The Item { tag, data } encoding packs maximum information into 5 bytes, but the data field’s meaning is determined entirely by the tag — a data value of 42 could be a child Idx, an extra offset, or a variable ID depending on the tag. Misinterpreting the data field is a logic bug that the type system can’t catch.

In practice, this is safe because all access goes through typed accessor methods (list_elem(), function_params(), var_state()) that check the tag before interpreting the data. The compactness benefit — the entire type pool fitting in cache — justifies the loss of static type safety on the internal representation.

No Shrinking

Like the expression arena, the type pool only grows. Type entries are never deleted. This is acceptable because pools are per-file and per-session — the pool is dropped when the file’s compilation results are invalidated, reclaiming all memory at once.

Prior Art

Zig — InternPool

Zig’s InternPool is the most direct influence on Ori’s Pool design. Zig unifies type interning, string interning, and value interning into a single flat storage with tag-driven dispatch and an extra array for variable-length data. The structural similarity is deliberate: both systems use a (tag, data) pair as the core entry format, both use a shared extra array for complex types, and both use hash-based deduplication. Zig’s design demonstrated that this architecture scales to a production compiler handling millions of types.
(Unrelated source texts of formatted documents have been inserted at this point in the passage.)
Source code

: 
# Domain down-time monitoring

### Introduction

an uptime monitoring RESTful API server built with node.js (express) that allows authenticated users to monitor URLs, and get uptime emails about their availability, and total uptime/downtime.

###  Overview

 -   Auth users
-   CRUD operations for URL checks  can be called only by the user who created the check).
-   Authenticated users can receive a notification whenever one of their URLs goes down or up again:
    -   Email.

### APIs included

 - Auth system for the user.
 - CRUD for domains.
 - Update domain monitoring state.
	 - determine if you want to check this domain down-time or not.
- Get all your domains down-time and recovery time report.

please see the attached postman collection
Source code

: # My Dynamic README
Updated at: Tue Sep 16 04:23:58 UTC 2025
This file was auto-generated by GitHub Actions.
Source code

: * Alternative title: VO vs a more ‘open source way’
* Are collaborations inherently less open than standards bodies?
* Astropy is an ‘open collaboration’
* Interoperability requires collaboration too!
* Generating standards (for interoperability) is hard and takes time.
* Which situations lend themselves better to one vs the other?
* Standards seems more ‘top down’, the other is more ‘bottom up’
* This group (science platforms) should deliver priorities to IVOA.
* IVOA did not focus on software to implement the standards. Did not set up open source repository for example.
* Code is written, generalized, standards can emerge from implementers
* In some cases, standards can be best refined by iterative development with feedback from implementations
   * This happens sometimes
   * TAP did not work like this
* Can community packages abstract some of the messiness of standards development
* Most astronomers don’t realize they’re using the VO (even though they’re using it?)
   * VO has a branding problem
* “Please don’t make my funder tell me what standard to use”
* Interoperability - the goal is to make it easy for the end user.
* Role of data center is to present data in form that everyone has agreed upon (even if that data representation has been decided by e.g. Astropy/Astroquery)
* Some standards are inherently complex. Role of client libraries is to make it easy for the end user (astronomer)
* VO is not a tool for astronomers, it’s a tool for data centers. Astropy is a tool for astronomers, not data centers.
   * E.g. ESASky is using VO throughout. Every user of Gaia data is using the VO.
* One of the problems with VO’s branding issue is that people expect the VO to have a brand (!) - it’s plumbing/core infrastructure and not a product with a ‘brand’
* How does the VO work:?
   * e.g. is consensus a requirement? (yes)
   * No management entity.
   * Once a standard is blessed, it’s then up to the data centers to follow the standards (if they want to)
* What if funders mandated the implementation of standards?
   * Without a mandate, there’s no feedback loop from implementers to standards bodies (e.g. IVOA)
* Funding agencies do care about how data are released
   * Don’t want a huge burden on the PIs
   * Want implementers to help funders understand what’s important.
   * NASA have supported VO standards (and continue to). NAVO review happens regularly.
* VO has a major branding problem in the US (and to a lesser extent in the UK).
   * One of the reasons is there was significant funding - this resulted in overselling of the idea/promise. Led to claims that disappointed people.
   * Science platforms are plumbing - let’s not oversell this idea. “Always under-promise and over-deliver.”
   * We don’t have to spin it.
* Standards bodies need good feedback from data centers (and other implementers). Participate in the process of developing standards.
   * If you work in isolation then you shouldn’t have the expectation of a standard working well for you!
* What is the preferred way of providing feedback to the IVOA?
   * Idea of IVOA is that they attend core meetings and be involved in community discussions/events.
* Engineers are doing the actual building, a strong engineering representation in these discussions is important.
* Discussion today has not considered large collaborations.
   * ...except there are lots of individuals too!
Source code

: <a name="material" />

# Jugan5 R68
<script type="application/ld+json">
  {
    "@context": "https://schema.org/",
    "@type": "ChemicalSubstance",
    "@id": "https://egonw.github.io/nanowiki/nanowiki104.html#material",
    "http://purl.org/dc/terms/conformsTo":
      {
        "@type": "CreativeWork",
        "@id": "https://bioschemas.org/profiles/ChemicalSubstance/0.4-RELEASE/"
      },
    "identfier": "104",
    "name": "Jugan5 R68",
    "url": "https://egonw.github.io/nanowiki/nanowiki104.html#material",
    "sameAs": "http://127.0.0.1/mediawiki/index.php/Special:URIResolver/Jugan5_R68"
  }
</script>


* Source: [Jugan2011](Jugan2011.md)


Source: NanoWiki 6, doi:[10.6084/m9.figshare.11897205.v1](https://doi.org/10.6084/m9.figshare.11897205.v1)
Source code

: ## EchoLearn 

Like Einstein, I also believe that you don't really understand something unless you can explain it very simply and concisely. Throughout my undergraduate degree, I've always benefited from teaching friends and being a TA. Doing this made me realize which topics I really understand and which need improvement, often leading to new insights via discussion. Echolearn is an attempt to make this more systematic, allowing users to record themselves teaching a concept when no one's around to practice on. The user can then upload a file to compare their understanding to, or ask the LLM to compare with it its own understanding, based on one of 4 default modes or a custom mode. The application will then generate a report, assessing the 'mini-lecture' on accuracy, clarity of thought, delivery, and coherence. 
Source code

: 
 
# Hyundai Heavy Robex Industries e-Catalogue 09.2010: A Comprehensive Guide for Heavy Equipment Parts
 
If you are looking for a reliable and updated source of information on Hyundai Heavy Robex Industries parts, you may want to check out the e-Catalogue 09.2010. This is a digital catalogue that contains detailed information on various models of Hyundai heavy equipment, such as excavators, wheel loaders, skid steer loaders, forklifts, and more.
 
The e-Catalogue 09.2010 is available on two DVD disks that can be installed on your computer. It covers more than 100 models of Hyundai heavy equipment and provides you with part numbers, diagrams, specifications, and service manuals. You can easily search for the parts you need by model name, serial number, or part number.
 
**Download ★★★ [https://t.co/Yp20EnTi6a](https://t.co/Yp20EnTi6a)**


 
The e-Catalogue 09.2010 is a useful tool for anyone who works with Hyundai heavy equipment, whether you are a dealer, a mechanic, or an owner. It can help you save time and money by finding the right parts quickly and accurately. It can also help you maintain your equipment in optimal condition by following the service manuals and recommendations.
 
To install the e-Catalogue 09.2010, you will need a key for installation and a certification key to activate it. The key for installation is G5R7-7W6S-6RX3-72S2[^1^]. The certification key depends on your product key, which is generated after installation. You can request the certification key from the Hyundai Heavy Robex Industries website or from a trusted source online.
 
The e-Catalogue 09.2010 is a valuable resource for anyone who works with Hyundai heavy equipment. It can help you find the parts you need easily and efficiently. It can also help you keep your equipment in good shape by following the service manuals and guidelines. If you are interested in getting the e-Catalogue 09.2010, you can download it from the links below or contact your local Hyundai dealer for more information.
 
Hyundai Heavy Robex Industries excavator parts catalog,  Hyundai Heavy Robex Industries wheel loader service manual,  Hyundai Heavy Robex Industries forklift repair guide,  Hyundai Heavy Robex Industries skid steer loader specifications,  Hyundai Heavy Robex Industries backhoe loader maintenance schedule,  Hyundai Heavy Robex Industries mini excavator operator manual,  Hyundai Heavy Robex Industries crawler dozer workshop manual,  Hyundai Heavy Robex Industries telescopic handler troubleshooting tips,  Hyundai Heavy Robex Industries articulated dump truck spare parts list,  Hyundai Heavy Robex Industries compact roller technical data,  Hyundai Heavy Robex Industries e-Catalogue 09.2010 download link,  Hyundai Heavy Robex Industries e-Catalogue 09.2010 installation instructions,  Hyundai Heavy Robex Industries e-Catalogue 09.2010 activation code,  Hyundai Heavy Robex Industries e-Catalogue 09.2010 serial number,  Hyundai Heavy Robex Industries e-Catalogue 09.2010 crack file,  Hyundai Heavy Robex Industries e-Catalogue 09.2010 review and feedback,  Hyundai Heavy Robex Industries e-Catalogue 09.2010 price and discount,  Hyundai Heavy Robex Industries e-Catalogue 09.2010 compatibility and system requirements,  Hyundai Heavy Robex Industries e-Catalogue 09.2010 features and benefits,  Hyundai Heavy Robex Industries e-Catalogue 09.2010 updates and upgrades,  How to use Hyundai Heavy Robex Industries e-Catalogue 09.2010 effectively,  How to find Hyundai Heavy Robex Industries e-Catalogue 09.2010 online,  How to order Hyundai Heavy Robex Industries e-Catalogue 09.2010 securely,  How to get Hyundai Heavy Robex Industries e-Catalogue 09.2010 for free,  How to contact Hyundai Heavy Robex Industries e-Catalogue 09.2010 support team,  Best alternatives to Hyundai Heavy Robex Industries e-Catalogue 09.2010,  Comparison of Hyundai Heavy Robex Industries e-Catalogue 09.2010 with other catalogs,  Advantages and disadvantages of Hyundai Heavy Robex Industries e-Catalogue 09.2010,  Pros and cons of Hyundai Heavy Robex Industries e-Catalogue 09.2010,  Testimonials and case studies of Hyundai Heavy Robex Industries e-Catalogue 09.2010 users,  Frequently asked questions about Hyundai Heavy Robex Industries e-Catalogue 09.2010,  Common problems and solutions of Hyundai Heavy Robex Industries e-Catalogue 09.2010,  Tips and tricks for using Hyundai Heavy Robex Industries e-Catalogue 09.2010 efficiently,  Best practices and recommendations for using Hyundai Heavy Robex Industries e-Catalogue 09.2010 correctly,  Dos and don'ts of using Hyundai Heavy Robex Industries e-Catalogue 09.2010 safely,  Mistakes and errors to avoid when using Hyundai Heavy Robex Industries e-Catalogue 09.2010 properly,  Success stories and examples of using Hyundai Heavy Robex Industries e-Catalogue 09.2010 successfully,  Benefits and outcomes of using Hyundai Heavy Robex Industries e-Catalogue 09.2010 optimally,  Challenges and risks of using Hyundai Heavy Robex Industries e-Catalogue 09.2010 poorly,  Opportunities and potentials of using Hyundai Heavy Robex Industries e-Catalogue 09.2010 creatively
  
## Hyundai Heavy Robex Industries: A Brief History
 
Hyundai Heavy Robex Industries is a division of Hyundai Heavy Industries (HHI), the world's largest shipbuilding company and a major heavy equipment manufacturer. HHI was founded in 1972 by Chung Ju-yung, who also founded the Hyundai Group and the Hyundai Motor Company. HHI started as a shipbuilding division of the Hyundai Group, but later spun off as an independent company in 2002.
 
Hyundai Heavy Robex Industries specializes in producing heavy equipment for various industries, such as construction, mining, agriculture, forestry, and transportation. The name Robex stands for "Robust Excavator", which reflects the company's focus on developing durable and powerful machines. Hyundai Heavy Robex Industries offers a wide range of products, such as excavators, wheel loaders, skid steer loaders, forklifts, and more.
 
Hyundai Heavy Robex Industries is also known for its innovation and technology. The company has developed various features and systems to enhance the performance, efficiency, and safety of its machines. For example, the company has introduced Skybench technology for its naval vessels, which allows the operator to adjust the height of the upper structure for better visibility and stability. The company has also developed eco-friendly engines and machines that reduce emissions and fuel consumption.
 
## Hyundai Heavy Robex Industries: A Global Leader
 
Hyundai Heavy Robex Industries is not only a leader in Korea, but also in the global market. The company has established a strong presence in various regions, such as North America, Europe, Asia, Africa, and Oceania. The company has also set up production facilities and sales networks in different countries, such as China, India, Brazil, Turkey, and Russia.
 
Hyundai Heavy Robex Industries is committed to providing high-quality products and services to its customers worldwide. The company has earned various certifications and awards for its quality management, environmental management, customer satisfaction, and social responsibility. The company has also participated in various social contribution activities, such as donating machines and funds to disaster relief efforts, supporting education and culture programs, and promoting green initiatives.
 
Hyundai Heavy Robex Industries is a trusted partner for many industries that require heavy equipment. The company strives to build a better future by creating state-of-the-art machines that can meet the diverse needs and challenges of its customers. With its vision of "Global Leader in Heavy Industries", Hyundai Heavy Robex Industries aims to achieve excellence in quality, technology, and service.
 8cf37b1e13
rustc — TyKind and TypeFlags

Rust’s compiler represents types via TyKind, an enum with variants for every type kind, interned through a thread-local context. rustc’s TypeFlags — pre-computed bitflags propagated via OR during construction — directly inspired Ori’s TypeFlags. The flag categories (presence, structural, optimization) and the propagation strategy are essentially identical.

GHC — Unique-Based Interning

GHC (the Glasgow Haskell Compiler) uses a Unique identifier for type interning. Each type constructor and type variable gets a globally unique integer, enabling O(1) comparison. GHC’s approach is more fine-grained than Ori’s pool-based interning — individual type constructors are unique, but compound types may still require structural comparison. Ori’s pool-level interning goes further by making even compound types like (int, int) -> bool comparable by index.

Lean 4 — IRType for ARC Classification

Lean 4’s IRType classifies types for ARC analysis into categories similar to Ori’s ArcClass (scalar vs. reference). Lean’s type classification is simpler than Ori’s Tag ranges — it primarily distinguishes between types that need reference counting and types that don’t — but the underlying insight is the same: compact type metadata enables fast dispatch in the code generator without full type analysis.